En formulant l'arminianisme, Jacobus Arminius (Jacob Harmensen) se met en désaccord par rapport à Calvin notamment sur l'élection et la prédestination[2]. Il défend le libre arbitre contre la lettre de l'enseignement de Calvin, qui parle de « serf-arbitre », donc la faculté pour l'Homme d'accepter ou de refuser la grâce divine[3].

En 1610, les partisans d’Arminius, présentent aux États de Hollande et de Frise une Remontrance en cinq articles formulant leurs points de désaccord avec le calvinisme tel qu'adopté par l'Église réformée néerlandaise[4]. C'est pour cette raison que les partisans d'Arminius furent appelés « remontrants », mais on les appela aussi « arminiens »[4].

Leurs adversaires, inspirés par Franciscus Gomarus, sont désormais connus sous le nom de gomaristes ou de contre-remontrants[5]. Bien que les États généraux aient publié un édit tolérant les deux parties et interdisant toute contestation ultérieure, le conflit s'est poursuivi[5] et a été lié à des conflits politiques en République néerlandaise[4]. Les remontrants ont été attaqués à la fois par des ennemis personnels et par les armes politiques de Maurice d'Orange[5]. Leur principal allié, Johan van Oldenbarnevelt, fut exécuté et d’autres dirigeants emprisonnés[6].

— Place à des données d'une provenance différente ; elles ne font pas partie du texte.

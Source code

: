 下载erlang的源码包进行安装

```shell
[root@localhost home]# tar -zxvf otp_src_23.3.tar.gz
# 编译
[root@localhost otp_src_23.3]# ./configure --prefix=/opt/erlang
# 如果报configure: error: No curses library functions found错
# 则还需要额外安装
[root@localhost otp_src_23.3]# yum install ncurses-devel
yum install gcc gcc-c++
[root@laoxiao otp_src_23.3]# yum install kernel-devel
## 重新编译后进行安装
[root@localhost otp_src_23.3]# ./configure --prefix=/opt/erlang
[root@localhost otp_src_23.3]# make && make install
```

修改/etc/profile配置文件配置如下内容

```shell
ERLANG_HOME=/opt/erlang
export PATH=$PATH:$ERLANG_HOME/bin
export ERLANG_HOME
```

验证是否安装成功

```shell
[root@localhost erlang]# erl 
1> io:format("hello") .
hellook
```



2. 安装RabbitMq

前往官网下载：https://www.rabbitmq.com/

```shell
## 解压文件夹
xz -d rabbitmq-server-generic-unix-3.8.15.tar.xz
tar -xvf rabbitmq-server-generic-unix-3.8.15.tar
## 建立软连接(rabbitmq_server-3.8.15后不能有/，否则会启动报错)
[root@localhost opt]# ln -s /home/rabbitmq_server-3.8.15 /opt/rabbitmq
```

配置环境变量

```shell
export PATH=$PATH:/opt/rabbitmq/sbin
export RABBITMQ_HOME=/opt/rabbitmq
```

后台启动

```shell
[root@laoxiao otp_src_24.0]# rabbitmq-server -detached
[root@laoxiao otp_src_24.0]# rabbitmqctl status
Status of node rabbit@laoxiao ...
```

En 1618-1619, le synode de Dordrecht sanctionne la victoire de l'école calviniste orthodoxe et expulse treize pasteurs arminiens dirigés par Simon Episcopius[5]. Le synode rédigea quatre-vingt-treize règles canoniques et confirma l'autorité de la Confessio Belgica et du Catéchisme de Heidelberg[5]. Le jugement du synode fut exécuté par le biais de la destitution et, dans certains cas, du bannissement des ministres remontrants[7]. Dans ce contexte, en raison du manque de prédicateurs, les arminiens créent à Warmond un mouvement en faveur du sermon laïc, dont les adhérents fondent la Société des collégiants[8]. Une communauté d'exilés est fondée à Anvers en 1619. En 1621, ils sont autorisés à s'établir dans le duché de Schleswig, où ils construisent la ville de Friedrichstadt[5].

Institutionnalisation

Église de remontrants à Friedrichstadt (Schleswig-Holstein), en Allemagne.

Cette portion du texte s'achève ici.